Hard Day’s Night (1964)
The comparison between this and ‘Help’ is discussed above. ‘Help’ is the cash-in movie, and this film was the vehicle that made it all possible.
It’s tempting to focus on the film itself as there is an argument that as a cultural icon, it has a greater significance than the album – but, under scrutiny, how much can most of us reference and recall? The chase at the railway station? Wilfred Brambell and the ‘Bet you’re sorry we won’ conversation? ‘Hard Day’s Night was a first in so many ways – but also musically.
With Side One featuring tracks from the film, the seven tracks come in at 16 minutes 23 seconds. No track breaches 3 minutes and ‘I Should Have known better’ is the longest at 2:43. Saying what needed to be said, so succinctly and so memorably is surely genius. Side Two with one track fewer and 13:47 brings an LP at a shade of half and hour.
So what? 13 tracks – all original. First time….That’s it – that’s the thing. It’s the third album. We’ve grown, we’re in charge and we are a true force to be reckoned with. And we’ve made a movie.
Yes, we’re a pop group – but just look….so much more… and so much yet to come.
Revolver (August 1966)
Imagine for a moment. It’s August 1966 and you’re 16.

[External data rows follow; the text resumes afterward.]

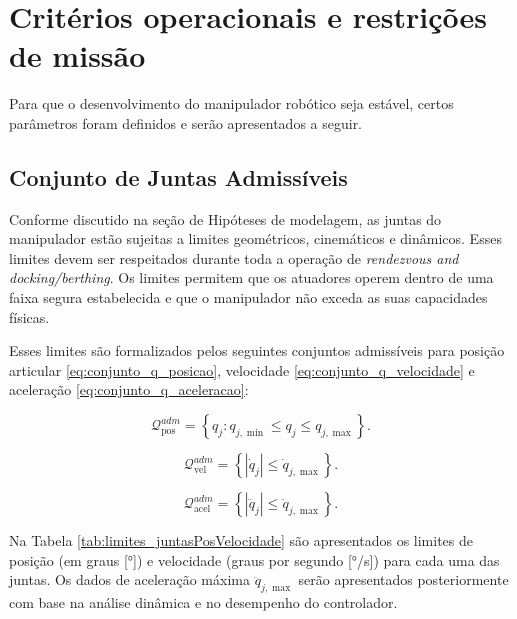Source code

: \section{Critérios operacionais e restrições de missão}

Para que o desenvolvimento do manipulador robótico seja estável, certos parâmetros foram definidos e serão apresentados a seguir.

\subsection{Conjunto de Juntas Admissíveis}
\label{sec:conjunto_juntas}

Conforme discutido na seção de Hipóteses de modelagem, as juntas do manipulador estão sujeitas a limites geométricos, cinemáticos e dinâmicos. Esses limites devem ser respeitados durante toda a operação de \emph{rendezvous and docking/berthing}.
Os limites permitem que os atuadores operem dentro de uma faixa segura estabelecida e que o manipulador não exceda as suas capacidades físicas.

Esses limites são formalizados pelos seguintes conjuntos admissíveis para posição articular \eqref{eq:conjunto_q_posicao}, velocidade \eqref{eq:conjunto_q_velocidade} e aceleração \eqref{eq:conjunto_q_aceleracao}:

\begin{equation}
\label{eq:conjunto_q_posicao}
\mathcal{Q}_{\text{pos}}^{adm} =
\left\{ q_j : q_{j,\min} \leq q_j \leq q_{j,\max} \right\}.
\end{equation}

\begin{equation}
\label{eq:conjunto_q_velocidade}
\mathcal{Q}_{\text{vel}}^{adm} =
\left\{ |\dot{q}_j| \leq \dot{q}_{j,\max} \right\}.
\end{equation}

\begin{equation}
\label{eq:conjunto_q_aceleracao}
\mathcal{Q}_{\text{acel}}^{adm} =
\left\{ |\ddot{q}_j| \leq \ddot{q}_{j,\max} \right\}.
\end{equation}

Na Tabela \ref{tab:limites_juntasPosVelocidade} são apresentados os limites de posição (em graus [°]) e velocidade (graus por segundo [°/s]) para cada uma das juntas. Os dados de aceleração máxima $\ddot{q}_{j,\max}$ serão apresentados posteriormente com base na análise dinâmica e no desempenho do controlador.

England has just won the World Cup. London is the fashion centre of the world. Harold Wilson’s Labour government promise to take the UK forward into the modern age with ‘the white heat of technology’ and to use a previous leader’s words, the country really has ‘never had it so good’.
Imagine for a moment. The height of Summer. Male or female; it doesn’t matter – you are there the moment ‘Revolver’ is released – and for about £1 12s 6d, it’s yours.1
‘Revolver’ is better than ‘Sgt Pepper’ because of its honesty. It’s a rock album; a collection of tunes, created over a certain time and put together as a package. There’s no artifice, no ‘concept’ – it’s a bunch of tunes in one place take it or leave it. And who could refuse?
The opener, ‘Taxman’, and later ‘Doctor Robert’ takes the band as near to topicality as they ever went (unless ‘The Ballad of John & Yoko’ also counts). Then – ‘Eleanor Rigby’ – the multi-tracked vocals, the strings and lyrics that combined abstract surrealism with real-world reality and with genuine emotional punch.
‘I’m only sleeping’ bridge the LSD gap between the dabbling of ‘Rubber Soul’ to the full-blown habit of the ‘Sgt Pepper’ era. ”Yellow Submarine’ appears with the same incongruity as a giraffe boarding a tube train, but ignoring this hideous anomaly (see primary school comment above) the rest of the album is true class.
‘And Your Bird Can Sing’ rocks, properly rocks and has for my money, one of the greatest guitar riffs ever written. ‘For No one’ tugs at the heartstrings and ‘Tomorrow Never Knows’ is very much the predecessor of ‘A Day In The Life’ – certainly its equal and arguably its superior. George’s study of Eastern music comes good; ‘Love to You’ has him properly getting his raga on, the sitar sounding more like a sitar should, rather that one being used as a guitar-substitute.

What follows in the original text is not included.